Dolci, mandarini e limoni erano offerti dai fedeli al Signore per ringraziarlo della grazia ricevuta o per chiederne una, è per questo che molti dolci tipici della tradizione siciliana facevano parte della “Cona”.
Ancora oggi, in alcune parti della Sicilia, si usa adornare gli altarini con mandarini, arance e cedri, per ricordare, attraverso colori e profumi, un tempo ormai remoto. Un tempo in cui magari si era più poveri di oggi, ma più ricchi di valori nostrani come quello di partecipare a qualcosa tutti insieme aspettando l’arrivo del Natale.
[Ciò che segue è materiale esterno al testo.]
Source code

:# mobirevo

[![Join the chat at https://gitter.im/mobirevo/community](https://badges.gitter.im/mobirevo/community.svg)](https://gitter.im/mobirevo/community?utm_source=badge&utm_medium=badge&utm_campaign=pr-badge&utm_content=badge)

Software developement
È curioso sapere come già nel 399 a. C. nell’antica Roma vi fosse una tradizione simile: il lectisternio. Derivante dal latino sternere lectum, cioè “stendere sul letto”, il culto avveniva nello stesso periodo dell’anno in cui si sviluppavano le celebrazioni dei Saturnarli dedicate all’insediamento nel tempio del dio Saturno. In epoca tardo antica si onorava nello stesso periodo dell’anno il Sol Invictus, ovvero il sole mai sconfitto, un culto che nella rielaborazione sincretica operata dalla cultura cristiana venne associato alla nascita di Cristo. Il lectisternio, celebrato nel mondo antico proprio nel periodo in cui oggi si celebra il Natale, è culto di origine greca, acquisto e rielaborato dai romani. La cerimonia propiziatoria consisteva nell’offerta di cibo e bevande agli dei, adagiati sul letto delle domus. Candele, noci, datteri e miele, erano gli elementi principali che riempivano i banchetti e che sarebbero stati consumati dagli stessi invitati. Per otto giorni, dal 17 al 23 dicembre in tutte le città, le case rimanevano con le porte aperte e nei cortili si preparano tavoli pieni di ogni prelibatezza da offrire ai passanti.

Ecco la linea che attraverso gesti, abitudini  e usanze, resistendo tenace ai cambiamenti, ci lega inesorabilmente ai nostri avi e ricongiunge passato e presente.